Ncat: Version 7.92 ( https://nmap.org/ncat )
Ncat: Listening on :::10250
Ncat: Listening on 0.0.0.0:10250
...
User-Agent: Go-http-client/1.1
Content-Length: 2829
Content-Type: application/json
Accept-Encoding: gzip

{
  "alert": {
    "id": "6653bdb6-e834-424a-bafb-2f9961fb30a6",
    "policy": {
      "id": "cf80fb33-c7d0-4490-b6f4-e56e1f27b4e4",
      "name": "Log4Shell: log4j Remote Code Execution vulnerability",
      ...
      "lifecycleStages": [
        "BUILD",
        "DEPLOY"
      ],
      ...
    },
    "clusterId": "3b3ffeca-209d-4f7c-92f6-6ebdfcf0a457",
    "clusterName": "openshift",
    "namespace": "app-deploy",
    "deployment": {
      "id": "eaed6d21-1e0d-4134-b559-0f6346d88279",
      "name": "log4shell-app",
      "type": "Deployment",
      "namespace": "app-deploy",
      "labels": {
        "app": "log4shell-app",
        "app.kubernetes.io/component": "log4shell-app",
        "app.kubernetes.io/instance": "log4shell-app",
        "app.kubernetes.io/name": "log4shell-app",
        "app.kubernetes.io/part-of": "log4shell-app",
        "app.openshift.io/runtime-namespace": "app-deploy"
      },
      "clusterId": "3b3ffeca-209d-4f7c-92f6-6ebdfcf0a457",
      "clusterName": "openshift",
      "containers": [
        {
          "image": {
            "name": {
              "registry": "quay.io",
              "remote": "smileyfritz/log4shell-app",
              "tag": "v0.5",
              "fullName": "quay.io/smileyfritz/log4shell-app:v0.5"
            }
          },
          "name": "log4shell-app"
        }
      ],
      "inactive": true
    },
    "violations": [
      {
        "message": "CVE-2021-44228 (CVSS 10) (severity Critical) found in component 'log4j' (version 2.14.1) in container 'log4shell-app'"
      },
      {
        "message": "CVE-2021-45046 (CVSS 9) (severity Critical) found in component 'log4j' (version 2.14.1) in container 'log4shell-app'"
      }
    ],
    "enforcement": {
      "action": "FAIL_DEPLOYMENT_CREATE_ENFORCEMENT",
      "message": "Failed deployment create in response to this policy violation."
    },
    "time": "2023-11-19T05:10:59.074324948Z",
    "firstOccurred": "2023-11-19T05:10:59.074324948Z",
    "state": "ATTEMPTED"
  }
}

Here I can see that the message didn't explicitly show me a "DEPLOY" lifecycle stage, but did give me enough information to infer that this is the case:

The policy applies to the "BUILD" and "DEPLOY" lifecycle stages
A notification was generated
The notification was not a 'BUILD' stage notification

Fantastic - now I have the foundations of a system to generate metrics on 'critical CVE detection rate' frequencies, and generate metrics I can use to provide meaningful feedback to security, development and operations teams.

Wrapping up

In this article I introduced the critical CVE detection frequency as a metric for DevSecOps adoption and feedback, that supports the DevOps Research and Assessment (DORA) metrics.
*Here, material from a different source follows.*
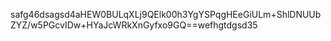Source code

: safg46dsagsd4aHEW0BULqXLj9QElk00h3YgYSPqgHEeGiULm+ShlDNUUbZYZ/w5PGcvIDw+HYaJcWRkXnGyfxo9GQ==wefhgtdgsd35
I also explored Red Hat Advanced Cluster Security for Kubernetes (RHACS) build- and deployment-time notifications and using this as a foundation to generate data for this metric. If you have a data analysis platform available, you can get started using these notifications.
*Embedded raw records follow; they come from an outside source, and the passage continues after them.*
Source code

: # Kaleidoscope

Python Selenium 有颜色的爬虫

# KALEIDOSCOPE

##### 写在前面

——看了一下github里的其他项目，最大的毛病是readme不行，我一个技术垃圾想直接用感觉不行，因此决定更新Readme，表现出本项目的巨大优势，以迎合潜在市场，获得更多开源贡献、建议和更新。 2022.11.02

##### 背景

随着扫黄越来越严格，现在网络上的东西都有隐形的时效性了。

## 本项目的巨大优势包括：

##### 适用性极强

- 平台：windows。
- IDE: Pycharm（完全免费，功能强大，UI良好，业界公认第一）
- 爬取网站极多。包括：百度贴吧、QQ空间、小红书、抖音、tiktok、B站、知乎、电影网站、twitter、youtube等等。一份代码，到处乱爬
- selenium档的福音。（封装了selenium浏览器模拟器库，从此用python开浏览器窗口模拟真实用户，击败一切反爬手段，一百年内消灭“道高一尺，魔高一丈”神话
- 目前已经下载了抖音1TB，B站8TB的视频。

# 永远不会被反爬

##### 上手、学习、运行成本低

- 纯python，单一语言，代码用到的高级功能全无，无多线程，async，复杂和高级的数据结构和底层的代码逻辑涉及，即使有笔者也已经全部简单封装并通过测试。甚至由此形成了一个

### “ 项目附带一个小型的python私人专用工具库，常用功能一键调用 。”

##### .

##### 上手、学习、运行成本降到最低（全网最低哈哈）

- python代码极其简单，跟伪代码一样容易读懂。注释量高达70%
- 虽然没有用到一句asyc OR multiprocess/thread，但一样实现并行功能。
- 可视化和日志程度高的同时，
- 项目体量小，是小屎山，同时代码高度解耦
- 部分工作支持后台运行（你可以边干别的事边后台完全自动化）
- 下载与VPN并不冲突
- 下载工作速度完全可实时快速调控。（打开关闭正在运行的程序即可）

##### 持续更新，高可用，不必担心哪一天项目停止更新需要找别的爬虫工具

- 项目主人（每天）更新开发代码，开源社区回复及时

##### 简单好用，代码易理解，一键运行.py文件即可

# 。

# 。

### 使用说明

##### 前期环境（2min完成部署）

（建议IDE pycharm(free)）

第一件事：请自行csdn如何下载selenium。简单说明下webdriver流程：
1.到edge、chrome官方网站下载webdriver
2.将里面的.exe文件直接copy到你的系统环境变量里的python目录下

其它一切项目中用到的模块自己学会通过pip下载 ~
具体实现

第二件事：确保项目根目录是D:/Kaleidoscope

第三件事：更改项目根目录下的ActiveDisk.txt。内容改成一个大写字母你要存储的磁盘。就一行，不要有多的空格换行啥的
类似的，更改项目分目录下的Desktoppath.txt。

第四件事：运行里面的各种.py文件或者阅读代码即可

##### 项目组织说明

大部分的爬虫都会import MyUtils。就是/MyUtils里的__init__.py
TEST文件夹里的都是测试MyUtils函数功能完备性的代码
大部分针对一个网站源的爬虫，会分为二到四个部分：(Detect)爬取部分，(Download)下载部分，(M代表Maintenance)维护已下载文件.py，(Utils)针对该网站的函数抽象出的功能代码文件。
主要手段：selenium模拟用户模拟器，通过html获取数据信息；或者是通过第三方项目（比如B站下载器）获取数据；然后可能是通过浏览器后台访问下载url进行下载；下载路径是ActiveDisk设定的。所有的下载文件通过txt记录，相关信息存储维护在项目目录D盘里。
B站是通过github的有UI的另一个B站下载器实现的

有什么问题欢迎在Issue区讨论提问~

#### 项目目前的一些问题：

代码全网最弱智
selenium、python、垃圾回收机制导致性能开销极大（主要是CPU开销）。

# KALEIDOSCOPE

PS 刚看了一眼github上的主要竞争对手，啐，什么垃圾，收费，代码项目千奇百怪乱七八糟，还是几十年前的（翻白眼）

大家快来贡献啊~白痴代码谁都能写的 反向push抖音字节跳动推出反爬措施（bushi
The workflow I showed here generates a lot of data that we don't use - I'm not going to use individal CVE detections during a CI build in an investigation, and this data will simply be discarded. In a future article I'll look at a workflow to inject these metrics instead into a time-series database, and provide analysis using open source tools, rather than keeping this superfluous data.